#### ASSIGNMENT:
All of the data that follows should be given again exactly, without its images.

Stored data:
----------------------------------------

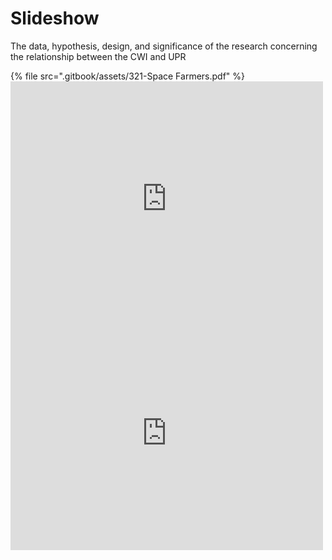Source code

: # Slideshow

The data, hypothesis, design, and significance of the research concerning the relationship between the CWI and UPR



{% file src=".gitbook/assets/321-Space Farmers.pdf" %}
<embed src="https://drive.google.com/file/d/1CtGJtU7uwljcBPvOhTT3cdEZ01XLYCqn/view" width="500" height="375">
<embed src="http://example.com/the.pdf" width="500" height="375" 
 type="application/pdf">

----------------------------------------

#### SOLUTION FOR THIS TASK:
Source code

: # Slideshow

The data, hypothesis, design, and significance of the research concerning the relationship between the CWI and UPR



{% file src=".gitbook/assets/321-Space Farmers.pdf" %}
<embed src="https://drive.google.com/file/d/1CtGJtU7uwljcBPvOhTT3cdEZ01XLYCqn/view" width="500" height="375">
<embed src="http://example.com/the.pdf" width="500" height="375" 
 type="application/pdf">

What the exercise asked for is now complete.